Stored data
== Segment start ==
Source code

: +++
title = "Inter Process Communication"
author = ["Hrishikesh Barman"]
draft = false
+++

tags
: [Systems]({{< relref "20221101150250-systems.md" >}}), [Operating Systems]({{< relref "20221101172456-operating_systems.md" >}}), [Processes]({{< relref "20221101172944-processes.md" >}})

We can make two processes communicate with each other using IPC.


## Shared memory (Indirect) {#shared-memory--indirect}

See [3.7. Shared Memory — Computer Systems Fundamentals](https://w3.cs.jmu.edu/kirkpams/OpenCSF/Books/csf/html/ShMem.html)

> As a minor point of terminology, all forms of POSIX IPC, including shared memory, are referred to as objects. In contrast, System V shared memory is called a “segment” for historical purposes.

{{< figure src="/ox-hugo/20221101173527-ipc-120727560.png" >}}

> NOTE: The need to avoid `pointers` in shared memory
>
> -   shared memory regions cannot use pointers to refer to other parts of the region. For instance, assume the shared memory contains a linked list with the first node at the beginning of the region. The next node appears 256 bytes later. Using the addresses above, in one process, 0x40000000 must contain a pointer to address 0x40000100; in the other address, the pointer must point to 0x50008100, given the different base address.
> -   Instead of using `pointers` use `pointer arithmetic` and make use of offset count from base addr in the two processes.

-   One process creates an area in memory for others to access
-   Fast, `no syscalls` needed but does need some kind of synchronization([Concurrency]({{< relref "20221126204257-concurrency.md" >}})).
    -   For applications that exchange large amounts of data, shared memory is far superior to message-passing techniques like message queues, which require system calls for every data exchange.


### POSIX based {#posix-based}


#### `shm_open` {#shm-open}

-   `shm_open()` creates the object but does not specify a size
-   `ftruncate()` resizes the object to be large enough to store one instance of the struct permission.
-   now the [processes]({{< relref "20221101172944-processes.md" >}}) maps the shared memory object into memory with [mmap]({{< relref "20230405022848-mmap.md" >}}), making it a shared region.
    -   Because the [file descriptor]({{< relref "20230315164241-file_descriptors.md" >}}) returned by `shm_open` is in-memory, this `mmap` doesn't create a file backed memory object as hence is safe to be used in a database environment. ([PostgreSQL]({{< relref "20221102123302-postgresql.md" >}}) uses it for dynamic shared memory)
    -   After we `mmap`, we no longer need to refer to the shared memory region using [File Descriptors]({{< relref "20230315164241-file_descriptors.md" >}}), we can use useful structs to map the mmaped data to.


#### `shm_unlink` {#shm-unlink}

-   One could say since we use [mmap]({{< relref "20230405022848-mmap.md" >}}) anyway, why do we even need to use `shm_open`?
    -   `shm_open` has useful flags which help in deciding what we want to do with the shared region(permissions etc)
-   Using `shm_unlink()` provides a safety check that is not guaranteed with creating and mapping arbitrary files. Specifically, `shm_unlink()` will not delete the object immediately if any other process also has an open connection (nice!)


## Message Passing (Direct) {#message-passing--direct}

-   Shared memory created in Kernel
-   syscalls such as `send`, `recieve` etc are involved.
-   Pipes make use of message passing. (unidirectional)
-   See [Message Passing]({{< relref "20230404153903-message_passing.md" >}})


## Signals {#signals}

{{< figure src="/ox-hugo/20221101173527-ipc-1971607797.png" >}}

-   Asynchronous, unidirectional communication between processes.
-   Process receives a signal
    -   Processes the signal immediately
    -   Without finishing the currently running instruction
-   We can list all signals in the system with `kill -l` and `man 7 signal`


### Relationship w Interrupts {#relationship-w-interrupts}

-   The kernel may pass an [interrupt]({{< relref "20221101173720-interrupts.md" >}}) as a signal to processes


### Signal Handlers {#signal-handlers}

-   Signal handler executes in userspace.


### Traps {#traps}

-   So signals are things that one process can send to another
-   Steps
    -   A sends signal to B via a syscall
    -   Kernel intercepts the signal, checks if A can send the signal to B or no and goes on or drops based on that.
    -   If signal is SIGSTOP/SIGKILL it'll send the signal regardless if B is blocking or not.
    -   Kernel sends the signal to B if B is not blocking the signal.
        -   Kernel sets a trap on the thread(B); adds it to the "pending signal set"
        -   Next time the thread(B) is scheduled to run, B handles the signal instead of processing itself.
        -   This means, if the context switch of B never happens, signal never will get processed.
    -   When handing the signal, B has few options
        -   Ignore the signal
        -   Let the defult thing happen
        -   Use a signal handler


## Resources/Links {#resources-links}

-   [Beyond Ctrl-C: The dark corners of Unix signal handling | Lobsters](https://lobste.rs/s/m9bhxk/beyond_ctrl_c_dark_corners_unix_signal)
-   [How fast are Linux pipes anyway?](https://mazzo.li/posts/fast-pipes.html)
== Segment end ==
• **EXERCISE GOAL**:
All that is needed is the exact run of lines above from the line containing "others to access" through the line containing "the struct permission.", both of them included.

• **EXPECTED OUTPUT**:
-   One process creates an area in memory for others to access
-   Fast, `no syscalls` needed but does need some kind of synchronization([Concurrency]({{< relref "20221126204257-concurrency.md" >}})).
    -   For applications that exchange large amounts of data, shared memory is far superior to message-passing techniques like message queues, which require system calls for every data exchange.


### POSIX based {#posix-based}


#### `shm_open` {#shm-open}

-   `shm_open()` creates the object but does not specify a size
-   `ftruncate()` resizes the object to be large enough to store one instance of the struct permission.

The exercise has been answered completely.